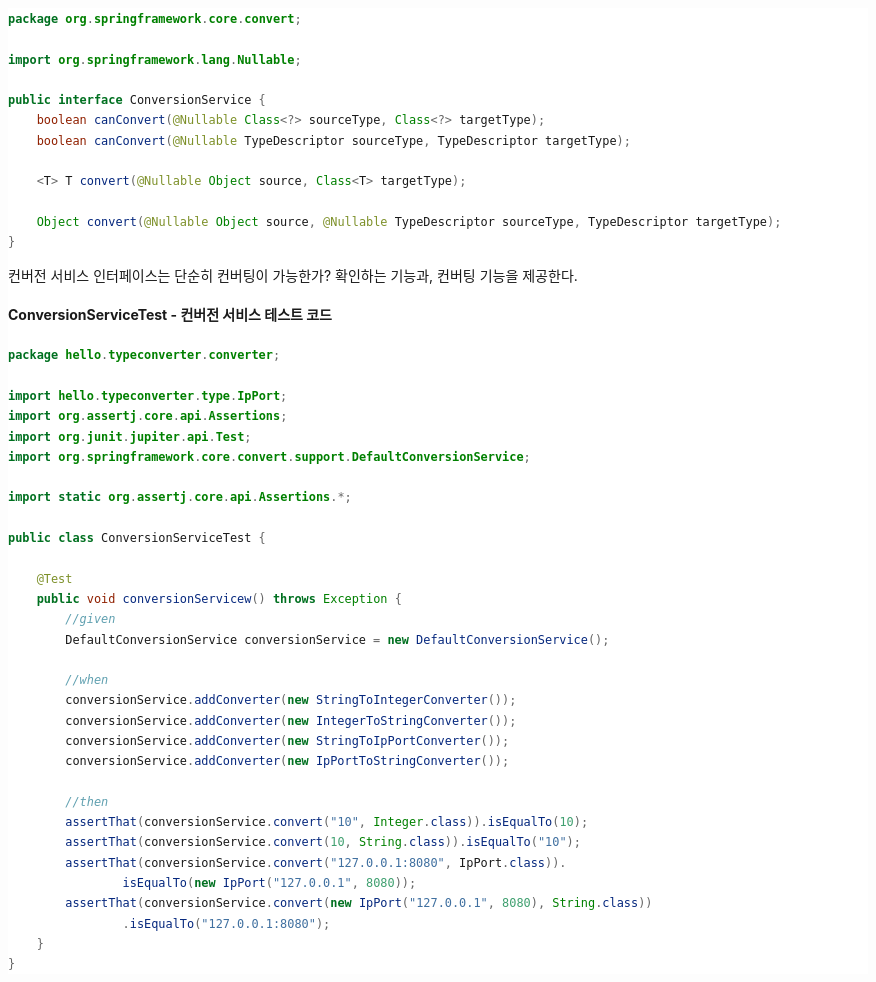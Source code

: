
 ```java
package org.springframework.core.convert;

import org.springframework.lang.Nullable;

public interface ConversionService {
    boolean canConvert(@Nullable Class<?> sourceType, Class<?> targetType);
    boolean canConvert(@Nullable TypeDescriptor sourceType, TypeDescriptor targetType);
    
    <T> T convert(@Nullable Object source, Class<T> targetType);
    
    Object convert(@Nullable Object source, @Nullable TypeDescriptor sourceType, TypeDescriptor targetType);
}
```

컨버전 서비스 인터페이스는 단순히 컨버팅이 가능한가? 확인하는 기능과, 컨버팅 기능을 제공한다.


#### ConversionServiceTest - 컨버전 서비스 테스트 코드

```java
package hello.typeconverter.converter;

import hello.typeconverter.type.IpPort;
import org.assertj.core.api.Assertions;
import org.junit.jupiter.api.Test;
import org.springframework.core.convert.support.DefaultConversionService;

import static org.assertj.core.api.Assertions.*;

public class ConversionServiceTest {

    @Test
    public void conversionServicew() throws Exception {
        //given
        DefaultConversionService conversionService = new DefaultConversionService();

        //when
        conversionService.addConverter(new StringToIntegerConverter());
        conversionService.addConverter(new IntegerToStringConverter());
        conversionService.addConverter(new StringToIpPortConverter());
        conversionService.addConverter(new IpPortToStringConverter());

        //then
        assertThat(conversionService.convert("10", Integer.class)).isEqualTo(10);
        assertThat(conversionService.convert(10, String.class)).isEqualTo("10");
        assertThat(conversionService.convert("127.0.0.1:8080", IpPort.class)).
                isEqualTo(new IpPort("127.0.0.1", 8080));
        assertThat(conversionService.convert(new IpPort("127.0.0.1", 8080), String.class))
                .isEqualTo("127.0.0.1:8080");
    }
}
```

- [How to complete this task]: Every line that holds the word "targetType" should be copied from the records.

- [Written reply]:
    boolean canConvert(@Nullable Class<?> sourceType, Class<?> targetType);
    boolean canConvert(@Nullable TypeDescriptor sourceType, TypeDescriptor targetType);
    <T> T convert(@Nullable Object source, Class<T> targetType);
    Object convert(@Nullable Object source, @Nullable TypeDescriptor sourceType, TypeDescriptor targetType);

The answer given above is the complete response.